**Work instructions:** Once you find the line containing "- **Pass:** 75+ tests" in the data below, copy it and each following line exactly, up to and including the line containing "- Verify offline", and nothing else.

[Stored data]
=== Section Start ===
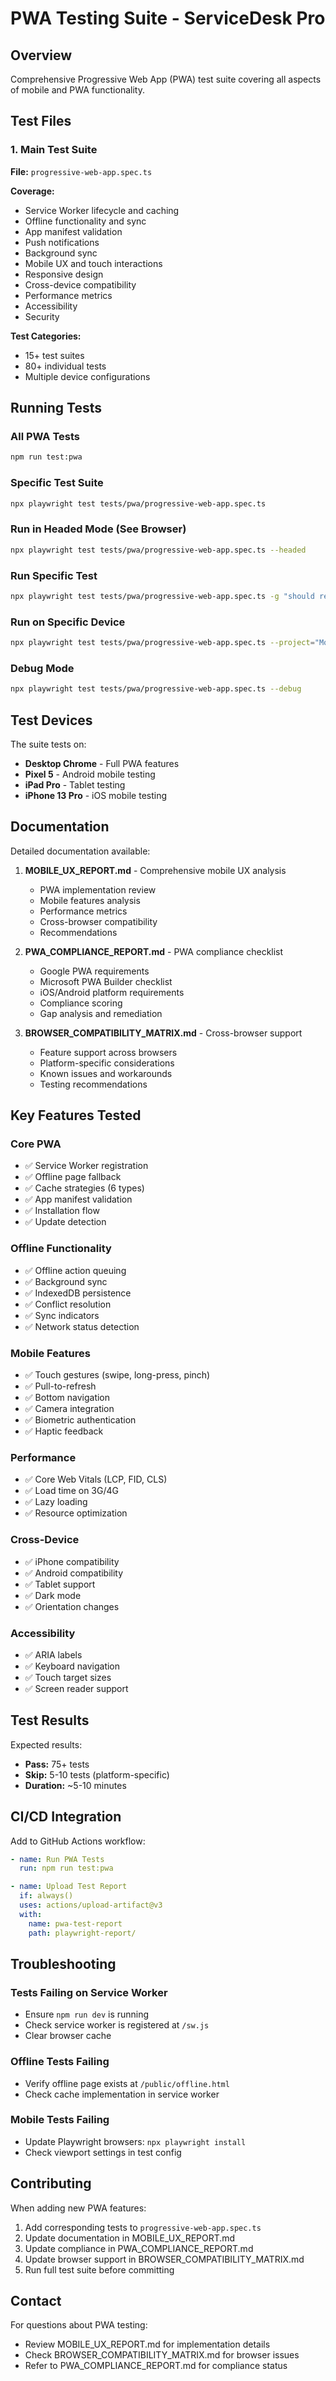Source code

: # PWA Testing Suite - ServiceDesk Pro

## Overview

Comprehensive Progressive Web App (PWA) test suite covering all aspects of mobile and PWA functionality.

## Test Files

### 1. Main Test Suite
**File:** `progressive-web-app.spec.ts`

**Coverage:**
- Service Worker lifecycle and caching
- Offline functionality and sync
- App manifest validation
- Push notifications
- Background sync
- Mobile UX and touch interactions
- Responsive design
- Cross-device compatibility
- Performance metrics
- Accessibility
- Security

**Test Categories:**
- 15+ test suites
- 80+ individual tests
- Multiple device configurations

## Running Tests

### All PWA Tests
```bash
npm run test:pwa
```

### Specific Test Suite
```bash
npx playwright test tests/pwa/progressive-web-app.spec.ts
```

### Run in Headed Mode (See Browser)
```bash
npx playwright test tests/pwa/progressive-web-app.spec.ts --headed
```

### Run Specific Test
```bash
npx playwright test tests/pwa/progressive-web-app.spec.ts -g "should register service worker"
```

### Run on Specific Device
```bash
npx playwright test tests/pwa/progressive-web-app.spec.ts --project="Mobile Chrome"
```

### Debug Mode
```bash
npx playwright test tests/pwa/progressive-web-app.spec.ts --debug
```

## Test Devices

The suite tests on:
- **Desktop Chrome** - Full PWA features
- **Pixel 5** - Android mobile testing
- **iPad Pro** - Tablet testing
- **iPhone 13 Pro** - iOS mobile testing

## Documentation

Detailed documentation available:

1. **MOBILE_UX_REPORT.md** - Comprehensive mobile UX analysis
   - PWA implementation review
   - Mobile features analysis
   - Performance metrics
   - Cross-browser compatibility
   - Recommendations

2. **PWA_COMPLIANCE_REPORT.md** - PWA compliance checklist
   - Google PWA requirements
   - Microsoft PWA Builder checklist
   - iOS/Android platform requirements
   - Compliance scoring
   - Gap analysis and remediation

3. **BROWSER_COMPATIBILITY_MATRIX.md** - Cross-browser support
   - Feature support across browsers
   - Platform-specific considerations
   - Known issues and workarounds
   - Testing recommendations

## Key Features Tested

### Core PWA
- ✅ Service Worker registration
- ✅ Offline page fallback
- ✅ Cache strategies (6 types)
- ✅ App manifest validation
- ✅ Installation flow
- ✅ Update detection

### Offline Functionality
- ✅ Offline action queuing
- ✅ Background sync
- ✅ IndexedDB persistence
- ✅ Conflict resolution
- ✅ Sync indicators
- ✅ Network status detection

### Mobile Features
- ✅ Touch gestures (swipe, long-press, pinch)
- ✅ Pull-to-refresh
- ✅ Bottom navigation
- ✅ Camera integration
- ✅ Biometric authentication
- ✅ Haptic feedback

### Performance
- ✅ Core Web Vitals (LCP, FID, CLS)
- ✅ Load time on 3G/4G
- ✅ Lazy loading
- ✅ Resource optimization

### Cross-Device
- ✅ iPhone compatibility
- ✅ Android compatibility
- ✅ Tablet support
- ✅ Dark mode
- ✅ Orientation changes

### Accessibility
- ✅ ARIA labels
- ✅ Keyboard navigation
- ✅ Touch target sizes
- ✅ Screen reader support

## Test Results

Expected results:
- **Pass:** 75+ tests
- **Skip:** 5-10 tests (platform-specific)
- **Duration:** ~5-10 minutes

## CI/CD Integration

Add to GitHub Actions workflow:

```yaml
- name: Run PWA Tests
  run: npm run test:pwa

- name: Upload Test Report
  if: always()
  uses: actions/upload-artifact@v3
  with:
    name: pwa-test-report
    path: playwright-report/
```

## Troubleshooting

### Tests Failing on Service Worker
- Ensure `npm run dev` is running
- Check service worker is registered at `/sw.js`
- Clear browser cache

### Offline Tests Failing
- Verify offline page exists at `/public/offline.html`
- Check cache implementation in service worker

### Mobile Tests Failing
- Update Playwright browsers: `npx playwright install`
- Check viewport settings in test config

## Contributing

When adding new PWA features:

1. Add corresponding tests to `progressive-web-app.spec.ts`
2. Update documentation in MOBILE_UX_REPORT.md
3. Update compliance in PWA_COMPLIANCE_REPORT.md
4. Update browser support in BROWSER_COMPATIBILITY_MATRIX.md
5. Run full test suite before committing

## Contact

For questions about PWA testing:
- Review MOBILE_UX_REPORT.md for implementation details
- Check BROWSER_COMPATIBILITY_MATRIX.md for browser issues
- Refer to PWA_COMPLIANCE_REPORT.md for compliance status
=== Section End ===
**Task solution:**
- **Pass:** 75+ tests
- **Skip:** 5-10 tests (platform-specific)
- **Duration:** ~5-10 minutes

## CI/CD Integration

Add to GitHub Actions workflow:

```yaml
- name: Run PWA Tests
  run: npm run test:pwa

- name: Upload Test Report
  if: always()
  uses: actions/upload-artifact@v3
  with:
    name: pwa-test-report
    path: playwright-report/
```

## Troubleshooting

### Tests Failing on Service Worker
- Ensure `npm run dev` is running
- Check service worker is registered at `/sw.js`
- Clear browser cache

### Offline Tests Failing
- Verify offline page exists at `/public/offline.html`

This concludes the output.